%%
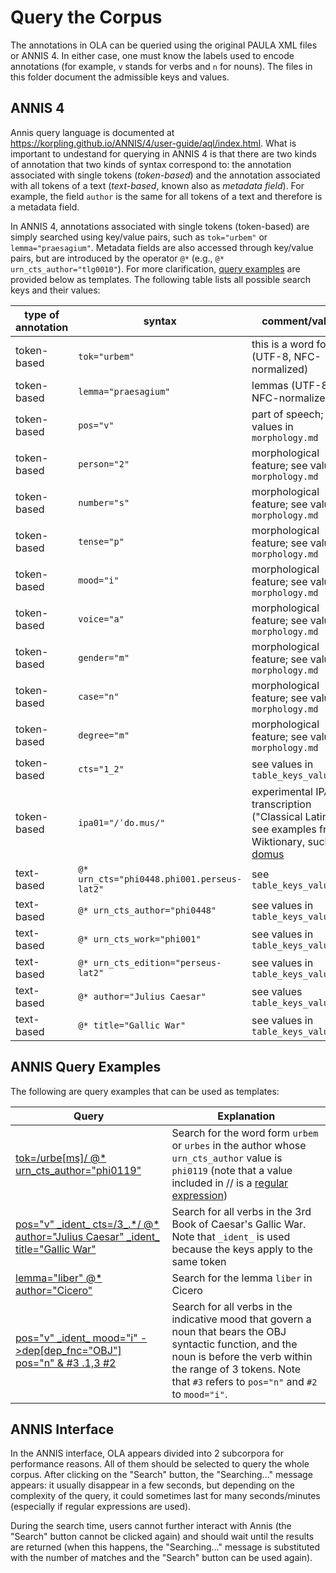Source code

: # Query the Corpus

The annotations in OLA can be queried using the original PAULA XML files 
or ANNIS 4. 
In either case, one must know the labels used to encode annotations
(for example, `v` stands for verbs and `n` for nouns). The files in this
folder document the admissible keys and values.

## ANNIS 4

Annis query language is documented 
at https://korpling.github.io/ANNIS/4/user-guide/aql/index.html. 
What is important to undestand for querying in ANNIS 4
is that there are two
kinds of annotation that two kinds of syntax correspond to: 
the annotation associated with single tokens (*token-based*) and 
the annotation associated with all tokens of a text (*text-based*, 
known also as *metadata field*). For example, the field `author`
is the same for all tokens of a text and therefore is a metadata field. 

In ANNIS 4, annotations associated with single tokens (token-based) are simply
searched using key/value pairs, such as `tok="urbem"` or 
`lemma="praesagium"`. Metadata fields are also accessed through key/value pairs, 
but are introduced by the operator `@*` (e.g., `@* urn_cts_author="tlg0010"`).
For more clarification, [query examples](#annis-query-examples) are 
provided below as templates. The following table lists 
all possible search keys and their values:

|type of annotation|syntax|comment/values|
|-----|-----|-----|
|token-based|`tok="urbem"`|this is a word form (UTF-8, NFC-normalized)|
|token-based|`lemma="praesagium"`|lemmas (UTF-8, NFC-normalized)|
|token-based|`pos="v"`|part of speech; see values in `morphology.md`|
|token-based|`person="2"`|morphological feature; see values in `morphology.md`|
|token-based|`number="s"`|morphological feature; see values in `morphology.md` |
|token-based|`tense="p"`|morphological feature; see values in `morphology.md` |
|token-based|`mood="i"`|morphological feature; see values in `morphology.md` |
|token-based|`voice="a"`|morphological feature; see values in `morphology.md` |
|token-based|`gender="m"`|morphological feature; see values `morphology.md` |
|token-based|`case="n"`|morphological feature; see values in `morphology.md` |
|token-based|`degree="m"`|morphological feature; see values `morphology.md` |
|token-based|`cts="1_2"`|  see values in `table_keys_values.md` |
|token-based|`ipa01="/ˈdo.mus/"`| experimental IPA transcription ("Classical Latin"); see examples from Wiktionary, such as <a href="https://en.wiktionary.org/wiki/domus#Latin">domus</a>| 
|text-based|`@* urn_cts="phi0448.phi001.perseus-lat2"`| see `table_keys_values.md` |
|text-based|`@* urn_cts_author="phi0448"`| see values in `table_keys_values.md` |
|text-based|`@* urn_cts_work="phi001"`| see values in `table_keys_values.md` |
|text-based|`@* urn_cts_edition="perseus-lat2"`| see values in `table_keys_values.md` |
|text-based|`@* author="Julius Caesar"`| see values `table_keys_values.md` |
|text-based|`@* title="Gallic War"`| see values in `table_keys_values.md`|

## ANNIS Query Examples

The following are query examples that can be used as templates:

<table>
  <thead>
    <tr>
      <th>Query</th>
      <th>Explanation</th>
    </tr>
  </thead>
  <tbody>
<tr>
<td><a href="https://annis.varro.informatik.uni-leipzig.de/ola020#_q=dG9rPS91cmJlW21zXS8gQCogdXJuX2N0c19hdXRob3I9InBoaTAxMTki&ql=aql&_c=b2xhX3YwLjIuMF8yLG9sYV92MC4yLjBfMQ&cl=5&cr=5&s=0&l=10">tok=/urbe[ms]/ @* urn_cts_author="phi0119"</a></td>
<td>Search for the word form <code>urbem</code> or <code>urbes</code> in the author whose <code>urn_cts_author</code> value is <code>phi0119</code>  (note that a value included in // is a <a href="https://korpling.github.io/ANNIS/4/user-guide/aql/regex.html">regular expression</a>)</td>
</tr>

<tr>
<td><a href="https://annis.varro.informatik.uni-leipzig.de/#_q=cG9zPSJ2IiBfaWRlbnRfIGN0cz0vM18uKi8gQCogYXV0aG9yPSJKdWxpdXMgQ2Flc2FyIiBfaWRlbnRfIHRpdGxlPSJHYWxsaWMgV2FyIg&ql=aql&_c=b2xhX3YwLjIuMF8xLG9sYV92MC4yLjBfMg&cl=5&cr=5&s=0&l=10">pos="v" _ident_ cts=/3_.*/ @* author="Julius Caesar" _ident_ title="Gallic War"</a></td>
<td>Search for all verbs in the 3rd Book of Caesar's Gallic War. Note that <code>_ident_</code> is
used because the keys apply to the same token</td>
</tr>


<tr>
<td><a href="https://annis.varro.informatik.uni-leipzig.de/#_q=bGVtbWE9ImxpYmVyIiBAKiBhdXRob3I9IkNpY2VybyI&ql=aql&_c=b2xhX3YwLjIuMF8xLG9sYV92MC4yLjBfMg&cl=5&cr=5&s=0&l=10">lemma="liber" @* author="Cicero"</a></td>
<td>Search for the lemma <code>liber</code> in Cicero</td>
</tr>

<tr>
<td><a href="https://annis.varro.informatik.uni-leipzig.de/#_q=cG9zPSJ2IiBfaWRlbnRfIG1vb2Q9ImkiIC0-ZGVwW2RlcF9mbmM9Ik9CSiJdIHBvcz0ibiIgJiAjMyAuMSwzICMy&ql=aql&_c=b2xhX3YwLjIuMF8xLG9sYV92MC4yLjBfMg&cl=5&cr=5&s=0&l=10">pos="v" _ident_ mood="i" ->dep[dep_fnc="OBJ"] pos="n" & #3 .1,3 #2 </a></td>
<td>Search for all verbs in the indicative mood that govern a noun that bears the OBJ syntactic function, and the noun is before the verb within the range of 3 tokens.
Note that <code>#3</code> refers to <code>pos="n"</code> and
<code>#2</code> to <code>mood="i"</code>.</td>
</tr>
</tbody>
</table>

## ANNIS Interface

In the ANNIS interface, OLA appears divided into 2 subcorpora
for performance reasons.
All of them should be selected to query the whole corpus. After clicking on
the "Search" button, the "Searching..." message appears:
it usually disappear in a few seconds, 
but depending on the complexity of the query,
it could sometimes last for many seconds/minutes
(especially if regular expressions are used).

During the search time, users cannot further
interact with Annis (the "Search" button cannot be clicked again) and should wait
until the results are returned 
(when this happens, 
the "Searching..." message is substituted with the number of matches and
the "Search" button can be used again).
%%
Work item »
Return every entry above exactly as written, minus the pictures.

Task answer »
Source code

: # Query the Corpus

The annotations in OLA can be queried using the original PAULA XML files 
or ANNIS 4. 
In either case, one must know the labels used to encode annotations
(for example, `v` stands for verbs and `n` for nouns). The files in this
folder document the admissible keys and values.

## ANNIS 4

Annis query language is documented 
at https://korpling.github.io/ANNIS/4/user-guide/aql/index.html. 
What is important to undestand for querying in ANNIS 4
is that there are two
kinds of annotation that two kinds of syntax correspond to: 
the annotation associated with single tokens (*token-based*) and 
the annotation associated with all tokens of a text (*text-based*, 
known also as *metadata field*). For example, the field `author`
is the same for all tokens of a text and therefore is a metadata field. 

In ANNIS 4, annotations associated with single tokens (token-based) are simply
searched using key/value pairs, such as `tok="urbem"` or 
`lemma="praesagium"`. Metadata fields are also accessed through key/value pairs, 
but are introduced by the operator `@*` (e.g., `@* urn_cts_author="tlg0010"`).
For more clarification, [query examples](#annis-query-examples) are 
provided below as templates. The following table lists 
all possible search keys and their values:

|type of annotation|syntax|comment/values|
|-----|-----|-----|
|token-based|`tok="urbem"`|this is a word form (UTF-8, NFC-normalized)|
|token-based|`lemma="praesagium"`|lemmas (UTF-8, NFC-normalized)|
|token-based|`pos="v"`|part of speech; see values in `morphology.md`|
|token-based|`person="2"`|morphological feature; see values in `morphology.md`|
|token-based|`number="s"`|morphological feature; see values in `morphology.md` |
|token-based|`tense="p"`|morphological feature; see values in `morphology.md` |
|token-based|`mood="i"`|morphological feature; see values in `morphology.md` |
|token-based|`voice="a"`|morphological feature; see values in `morphology.md` |
|token-based|`gender="m"`|morphological feature; see values `morphology.md` |
|token-based|`case="n"`|morphological feature; see values in `morphology.md` |
|token-based|`degree="m"`|morphological feature; see values `morphology.md` |
|token-based|`cts="1_2"`|  see values in `table_keys_values.md` |
|token-based|`ipa01="/ˈdo.mus/"`| experimental IPA transcription ("Classical Latin"); see examples from Wiktionary, such as <a href="https://en.wiktionary.org/wiki/domus#Latin">domus</a>| 
|text-based|`@* urn_cts="phi0448.phi001.perseus-lat2"`| see `table_keys_values.md` |
|text-based|`@* urn_cts_author="phi0448"`| see values in `table_keys_values.md` |
|text-based|`@* urn_cts_work="phi001"`| see values in `table_keys_values.md` |
|text-based|`@* urn_cts_edition="perseus-lat2"`| see values in `table_keys_values.md` |
|text-based|`@* author="Julius Caesar"`| see values `table_keys_values.md` |
|text-based|`@* title="Gallic War"`| see values in `table_keys_values.md`|

## ANNIS Query Examples

The following are query examples that can be used as templates:

<table>
  <thead>
    <tr>
      <th>Query</th>
      <th>Explanation</th>
    </tr>
  </thead>
  <tbody>
<tr>
<td><a href="https://annis.varro.informatik.uni-leipzig.de/ola020#_q=dG9rPS91cmJlW21zXS8gQCogdXJuX2N0c19hdXRob3I9InBoaTAxMTki&ql=aql&_c=b2xhX3YwLjIuMF8yLG9sYV92MC4yLjBfMQ&cl=5&cr=5&s=0&l=10">tok=/urbe[ms]/ @* urn_cts_author="phi0119"</a></td>
<td>Search for the word form <code>urbem</code> or <code>urbes</code> in the author whose <code>urn_cts_author</code> value is <code>phi0119</code>  (note that a value included in // is a <a href="https://korpling.github.io/ANNIS/4/user-guide/aql/regex.html">regular expression</a>)</td>
</tr>

<tr>
<td><a href="https://annis.varro.informatik.uni-leipzig.de/#_q=cG9zPSJ2IiBfaWRlbnRfIGN0cz0vM18uKi8gQCogYXV0aG9yPSJKdWxpdXMgQ2Flc2FyIiBfaWRlbnRfIHRpdGxlPSJHYWxsaWMgV2FyIg&ql=aql&_c=b2xhX3YwLjIuMF8xLG9sYV92MC4yLjBfMg&cl=5&cr=5&s=0&l=10">pos="v" _ident_ cts=/3_.*/ @* author="Julius Caesar" _ident_ title="Gallic War"</a></td>
<td>Search for all verbs in the 3rd Book of Caesar's Gallic War. Note that <code>_ident_</code> is
used because the keys apply to the same token</td>
</tr>


<tr>
<td><a href="https://annis.varro.informatik.uni-leipzig.de/#_q=bGVtbWE9ImxpYmVyIiBAKiBhdXRob3I9IkNpY2VybyI&ql=aql&_c=b2xhX3YwLjIuMF8xLG9sYV92MC4yLjBfMg&cl=5&cr=5&s=0&l=10">lemma="liber" @* author="Cicero"</a></td>
<td>Search for the lemma <code>liber</code> in Cicero</td>
</tr>

<tr>
<td><a href="https://annis.varro.informatik.uni-leipzig.de/#_q=cG9zPSJ2IiBfaWRlbnRfIG1vb2Q9ImkiIC0-ZGVwW2RlcF9mbmM9Ik9CSiJdIHBvcz0ibiIgJiAjMyAuMSwzICMy&ql=aql&_c=b2xhX3YwLjIuMF8xLG9sYV92MC4yLjBfMg&cl=5&cr=5&s=0&l=10">pos="v" _ident_ mood="i" ->dep[dep_fnc="OBJ"] pos="n" & #3 .1,3 #2 </a></td>
<td>Search for all verbs in the indicative mood that govern a noun that bears the OBJ syntactic function, and the noun is before the verb within the range of 3 tokens.
Note that <code>#3</code> refers to <code>pos="n"</code> and
<code>#2</code> to <code>mood="i"</code>.</td>
</tr>
</tbody>
</table>

## ANNIS Interface

In the ANNIS interface, OLA appears divided into 2 subcorpora
for performance reasons.
All of them should be selected to query the whole corpus. After clicking on
the "Search" button, the "Searching..." message appears:
it usually disappear in a few seconds, 
but depending on the complexity of the query,
it could sometimes last for many seconds/minutes
(especially if regular expressions are used).

During the search time, users cannot further
interact with Annis (the "Search" button cannot be clicked again) and should wait
until the results are returned 
(when this happens, 
the "Searching..." message is substituted with the number of matches and
the "Search" button can be used again).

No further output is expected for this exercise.